If you have a failing job’s ID or name, you can reproduce its failure on your local machine with toil debug-job. See Debug Job Command.

For example, say you have this WDL workflow in test.wdl. This workflow cannot succeed, due to the typo in the echo command:

version 1.0
workflow test {
  call hello
}
task hello {
  input {
  }
  command <<<
    set -e
    echoo "Hello"
  >>>
  output {
  }
}

You could try to run it with:

toil-wdl-runner --jobStore ./store test.wdl

But it will fail.

If you want to reproduce the failure later, or on another machine, you can first find out what jobs failed with toil status:

toil status --failed --noAggStats ./store

This will produce something like:

[2024-03-14T17:45:15-0400] [MainThread] [I] [toil.utils.toilStatus] Traversing the job graph gathering jobs. This may take a couple of minutes. Failed jobs: ‘WDLTaskJob’ test.hello.command kind-WDLTaskJob/instance-r9u6_dcs v6

And we can see a failed job with the display name test.hello.command, which describes the job’s location in the WDL workflow as the command section of the hello task called from the test workflow. (If you are writing a Toil Python script, this is the job’s displayName.) We can then run that job again locally by name with:

toil debug-job ./store test.hello.command

If there were multiple failed jobs with that name (perhaps because of a WDL scatter), we would need to select one by Toil job ID instead:

toil debug-job ./store kind-WDLTaskJob/instance-r9u6_dcs

And if we know there’s only one failed WDL task, we can just tell Toil to rerun the failed WDLTaskJob by Python class name:

toil debug-job ./store WDLTaskJob

Any of these will run the job (including any containers) on the local machine, where its execution can be observed live or monitored with a debugger.

Introspecting the Job Store

Note: Currently these features are only implemented for use locally (single machine) with the fileJobStore.

To view what files currently reside in the jobstore, run the following command:

$ toil debug-file file:path-to-jobstore-directory \
      --listFilesInJobStore

When run from the commandline, this should generate a file containing the contents of the job store (in addition to displaying a series of log messages to the terminal). This file is named “jobstore_files.txt” by default and will be generated in the current working directory.

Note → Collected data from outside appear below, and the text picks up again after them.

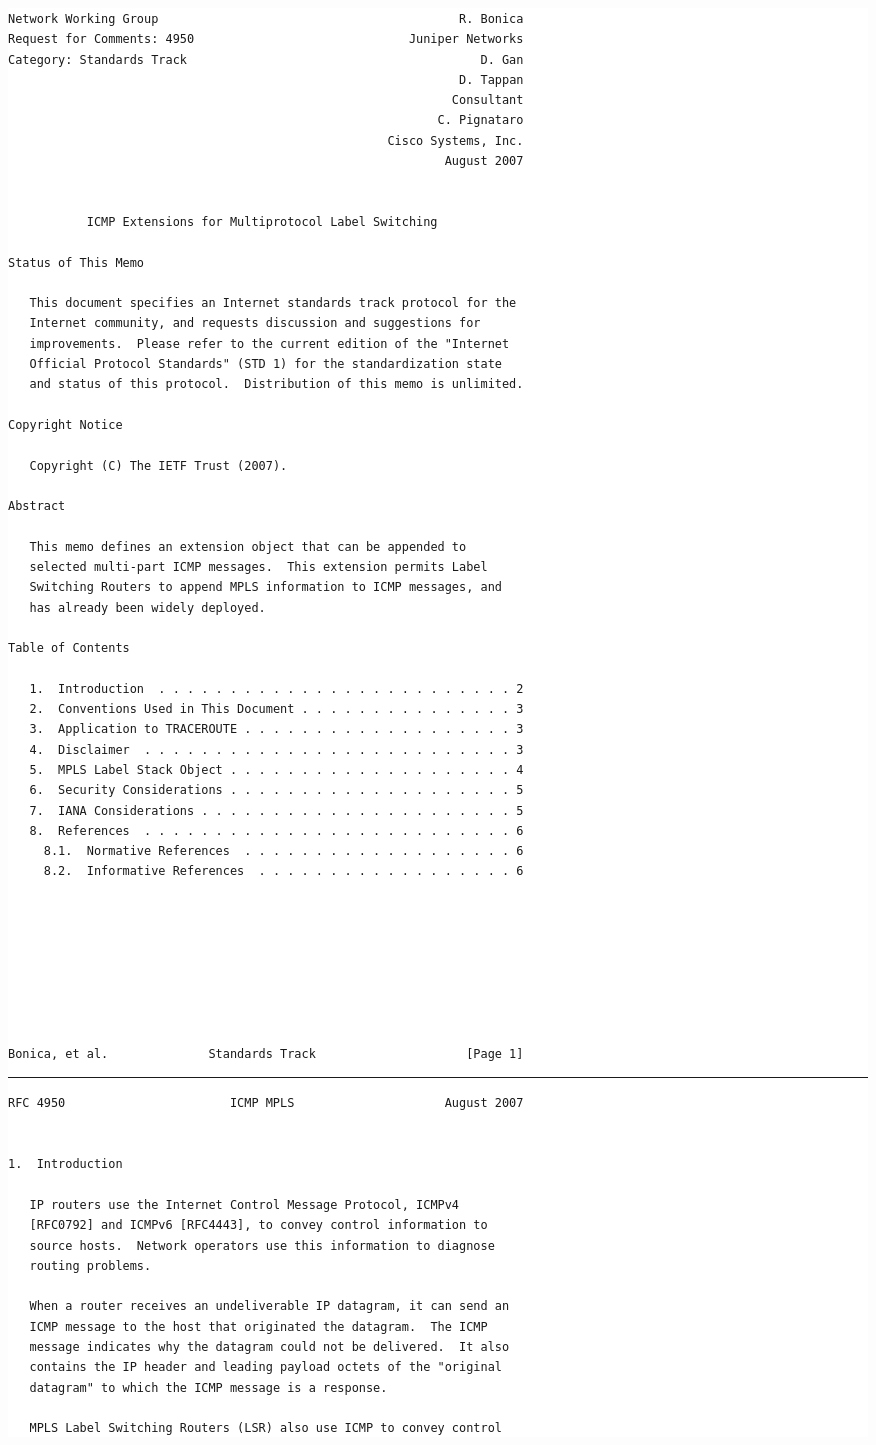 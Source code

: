     Network Working Group                                          R. Bonica
    Request for Comments: 4950                              Juniper Networks
    Category: Standards Track                                         D. Gan
                                                                   D. Tappan
                                                                  Consultant
                                                                C. Pignataro
                                                         Cisco Systems, Inc.
                                                                 August 2007


               ICMP Extensions for Multiprotocol Label Switching

    Status of This Memo

       This document specifies an Internet standards track protocol for the
       Internet community, and requests discussion and suggestions for
       improvements.  Please refer to the current edition of the "Internet
       Official Protocol Standards" (STD 1) for the standardization state
       and status of this protocol.  Distribution of this memo is unlimited.

    Copyright Notice

       Copyright (C) The IETF Trust (2007).

    Abstract

       This memo defines an extension object that can be appended to
       selected multi-part ICMP messages.  This extension permits Label
       Switching Routers to append MPLS information to ICMP messages, and
       has already been widely deployed.

    Table of Contents

       1.  Introduction  . . . . . . . . . . . . . . . . . . . . . . . . . 2
       2.  Conventions Used in This Document . . . . . . . . . . . . . . . 3
       3.  Application to TRACEROUTE . . . . . . . . . . . . . . . . . . . 3
       4.  Disclaimer  . . . . . . . . . . . . . . . . . . . . . . . . . . 3
       5.  MPLS Label Stack Object . . . . . . . . . . . . . . . . . . . . 4
       6.  Security Considerations . . . . . . . . . . . . . . . . . . . . 5
       7.  IANA Considerations . . . . . . . . . . . . . . . . . . . . . . 5
       8.  References  . . . . . . . . . . . . . . . . . . . . . . . . . . 6
         8.1.  Normative References  . . . . . . . . . . . . . . . . . . . 6
         8.2.  Informative References  . . . . . . . . . . . . . . . . . . 6








    Bonica, et al.              Standards Track                     [Page 1]

------------------------------------------------------------------------

``` newpage
RFC 4950                       ICMP MPLS                     August 2007


1.  Introduction

   IP routers use the Internet Control Message Protocol, ICMPv4
   [RFC0792] and ICMPv6 [RFC4443], to convey control information to
   source hosts.  Network operators use this information to diagnose
   routing problems.

   When a router receives an undeliverable IP datagram, it can send an
   ICMP message to the host that originated the datagram.  The ICMP
   message indicates why the datagram could not be delivered.  It also
   contains the IP header and leading payload octets of the "original
   datagram" to which the ICMP message is a response.

   MPLS Label Switching Routers (LSR) also use ICMP to convey control
``` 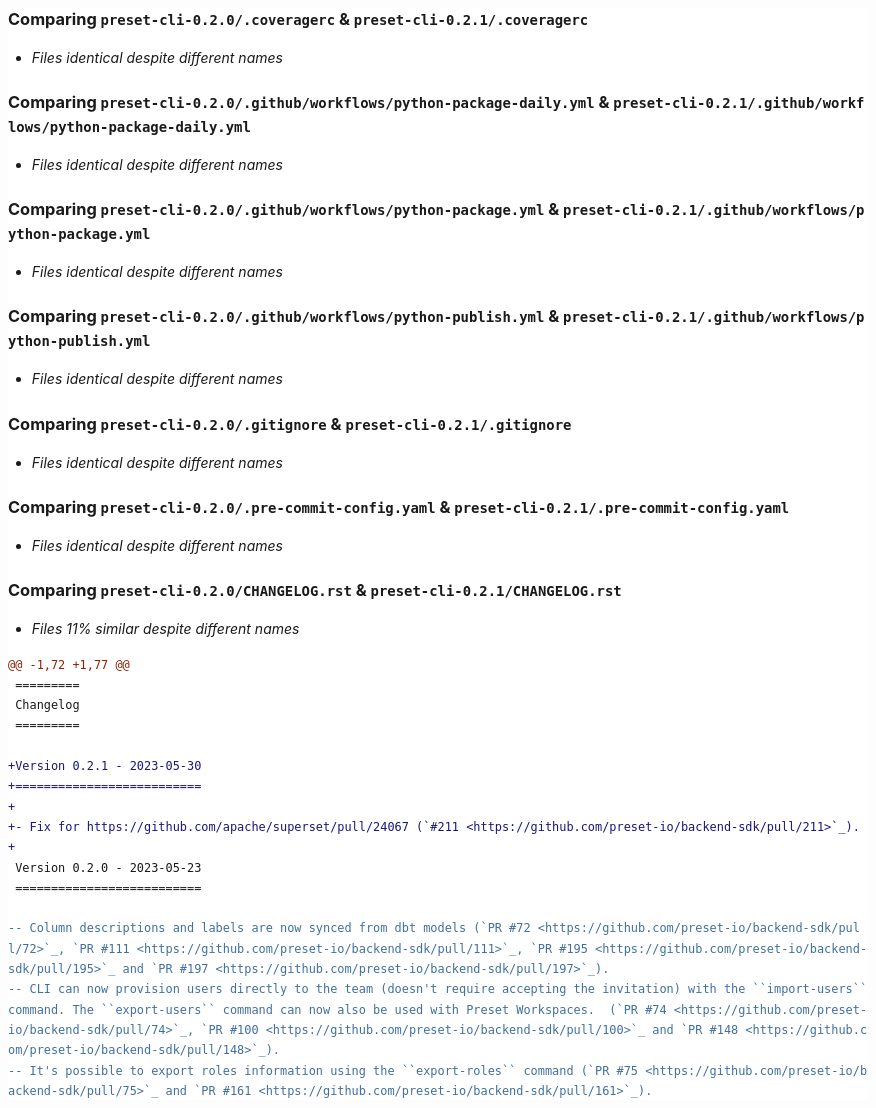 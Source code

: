 
### Comparing `preset-cli-0.2.0/.coveragerc` & `preset-cli-0.2.1/.coveragerc`

 * *Files identical despite different names*

### Comparing `preset-cli-0.2.0/.github/workflows/python-package-daily.yml` & `preset-cli-0.2.1/.github/workflows/python-package-daily.yml`

 * *Files identical despite different names*

### Comparing `preset-cli-0.2.0/.github/workflows/python-package.yml` & `preset-cli-0.2.1/.github/workflows/python-package.yml`

 * *Files identical despite different names*

### Comparing `preset-cli-0.2.0/.github/workflows/python-publish.yml` & `preset-cli-0.2.1/.github/workflows/python-publish.yml`

 * *Files identical despite different names*

### Comparing `preset-cli-0.2.0/.gitignore` & `preset-cli-0.2.1/.gitignore`

 * *Files identical despite different names*

### Comparing `preset-cli-0.2.0/.pre-commit-config.yaml` & `preset-cli-0.2.1/.pre-commit-config.yaml`

 * *Files identical despite different names*

### Comparing `preset-cli-0.2.0/CHANGELOG.rst` & `preset-cli-0.2.1/CHANGELOG.rst`

 * *Files 11% similar despite different names*

```diff
@@ -1,72 +1,77 @@
 =========
 Changelog
 =========
 
+Version 0.2.1 - 2023-05-30
+==========================
+
+- Fix for https://github.com/apache/superset/pull/24067 (`#211 <https://github.com/preset-io/backend-sdk/pull/211>`_).
+
 Version 0.2.0 - 2023-05-23
 ==========================
 
-- Column descriptions and labels are now synced from dbt models (`PR #72 <https://github.com/preset-io/backend-sdk/pull/72>`_, `PR #111 <https://github.com/preset-io/backend-sdk/pull/111>`_, `PR #195 <https://github.com/preset-io/backend-sdk/pull/195>`_ and `PR #197 <https://github.com/preset-io/backend-sdk/pull/197>`_).
-- CLI can now provision users directly to the team (doesn't require accepting the invitation) with the ``import-users`` command. The ``export-users`` command can now also be used with Preset Workspaces.  (`PR #74 <https://github.com/preset-io/backend-sdk/pull/74>`_, `PR #100 <https://github.com/preset-io/backend-sdk/pull/100>`_ and `PR #148 <https://github.com/preset-io/backend-sdk/pull/148>`_).
-- It's possible to export roles information using the ``export-roles`` command (`PR #75 <https://github.com/preset-io/backend-sdk/pull/75>`_ and `PR #161 <https://github.com/preset-io/backend-sdk/pull/161>`_). 
```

If one wishes to copy any of these files to a local directory, one can run for example:

$ toil debug-file file:path-to-jobstore \
      --fetch overview.txt *.bam *.fastq \
      --localFilePath=/home/user/localpath

To fetch overview.txt, and all .bam and .fastq files. This can be used to recover previously used input and output files for debugging or reuse in other workflows, or use in general debugging to ensure that certain outputs were imported into the jobStore.

Stats and Status

See Stats Command and Status Command for more about gathering statistics about job success, runtime, and resource usage from workflows.

Using a Python debugger

If you execute a workflow using the --debugWorker flag, or if you use toil debug-job, Toil will run the job in the process you started from the command line. This means you can either use pdb, or an IDE that supports debugging Python to interact with the Python process as it runs your job. Note that the --debugWorker flag will only work with the single_machine batch system (the default), and not any of the custom job schedulers.